Чем вас именно тема изоляции увлекла?
Дело в том, что я живу в Иркутске, и у нас в Байкальском регионе находится старейший в Сибири Цугольский дацан. В 2016 году, после съемки одного фильма, была возможность его посетить. Помню, как мы отворяем тяжелые скрипучие ворота, заходим, а там — человек с одной рукой. Практикующий монах, время от времени лишающий себя общения с людьми, запирающийся в темном пространстве и сидящий там по две недели. Я его спросила: «Страшно одному в темноте?» И он ответил: «Да, была одна страшная встреча. Это была встреча с самим собой». Вот тогда меня и заинтересовала тема изоляции, но никак не складывался о ней фильм. И потом, когда я занялась Антарктидой, выяснилось, что полярники — те же монахи в темном пространстве полярной ночи. В тот момент две темы для меня сошлись, и фильм начал получаться.

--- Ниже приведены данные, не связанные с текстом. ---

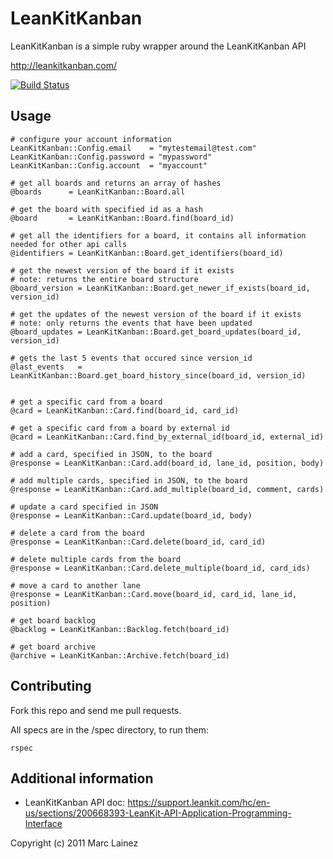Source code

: LeanKitKanban
=============

LeanKitKanban is a simple ruby wrapper around the LeanKitKanban API

http://leankitkanban.com/

[![Build Status](https://travis-ci.org/mlainez/leankitkanban.png?branch=master)](https://travis-ci.org/mlainez/leankitkanban)

Usage
-----

    # configure your account information
    LeanKitKanban::Config.email    = "mytestemail@test.com"
    LeanKitKanban::Config.password = "mypassword"
    LeanKitKanban::Config.account  = "myaccount"

    # get all boards and returns an array of hashes
    @boards      = LeanKitKanban::Board.all

    # get the board with specified id as a hash
    @board       = LeanKitKanban::Board.find(board_id)

    # get all the identifiers for a board, it contains all information needed for other api calls
    @identifiers = LeanKitKanban::Board.get_identifiers(board_id)

    # get the newest version of the board if it exists
    # note: returns the entire board structure
    @board_version = LeanKitKanban::Board.get_newer_if_exists(board_id, version_id)

    # get the updates of the newest version of the board if it exists
    # note: only returns the events that have been updated
    @board_updates = LeanKitKanban::Board.get_board_updates(board_id, version_id)

    # gets the last 5 events that occured since version_id
    @last_events   = LeanKitKanban::Board.get_board_history_since(board_id, version_id)


    # get a specific card from a board
    @card = LeanKitKanban::Card.find(board_id, card_id)

    # get a specific card from a board by external id
    @card = LeanKitKanban::Card.find_by_external_id(board_id, external_id)

    # add a card, specified in JSON, to the board
    @response = LeanKitKanban::Card.add(board_id, lane_id, position, body)

    # add multiple cards, specified in JSON, to the board
    @response = LeanKitKanban::Card.add_multiple(board_id, comment, cards)

    # update a card specified in JSON
    @response = LeanKitKanban::Card.update(board_id, body)

    # delete a card from the board
    @response = LeanKitKanban::Card.delete(board_id, card_id)

    # delete multiple cards from the board
    @response = LeanKitKanban::Card.delete_multiple(board_id, card_ids)

    # move a card to another lane
    @response = LeanKitKanban::Card.move(board_id, card_id, lane_id, position)

    # get board backlog
    @backlog = LeanKitKanban::Backlog.fetch(board_id)

    # get board archive
    @archive = LeanKitKanban::Archive.fetch(board_id)

Contributing
------------

Fork this repo and send me pull requests.

All specs are in the /spec directory, to run them:

    rspec

Additional information
----------------------

* LeanKitKanban API doc: https://support.leankit.com/hc/en-us/sections/200668393-LeanKit-API-Application-Programming-Interface


Copyright (c) 2011 Marc Lainez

Я правильно понимаю, что вся эта история началась еще до пандемии?
Да, подготовка к съемкам шла в 2019-м. Когда в феврале 2020-го оператор Роман Пальченков зашел на корабль, чтобы снимать изоляцию, актуальность этой темы еще не была очевидной. И потом, в апреле, когда он возвращался обратно, ему не разрешили сойти с корабля в ЮАР и поехать в аэропорт, потому что начался локдаун, и тема изоляции стала звучать изо всех СМИ, по всему миру.
Получается, и вы нашли тему, и тема нашла вас.
Да!
Свободу нужно искать во внутреннем космосе, а не внешнем
Мне нравится ваш подход: чаще всего режиссеры-документалисты отталкиваются либо от героя, либо от ситуации, происходящей в той или иной точке на карте. Вы же шли от темы, на которую все нанизывалось: и полярники, и подготовка к полету, и буддисты. Не приходилось ли из-за этого корректировать маршрут, что-то ценное и интересное для вас убирать в угоду замыслу?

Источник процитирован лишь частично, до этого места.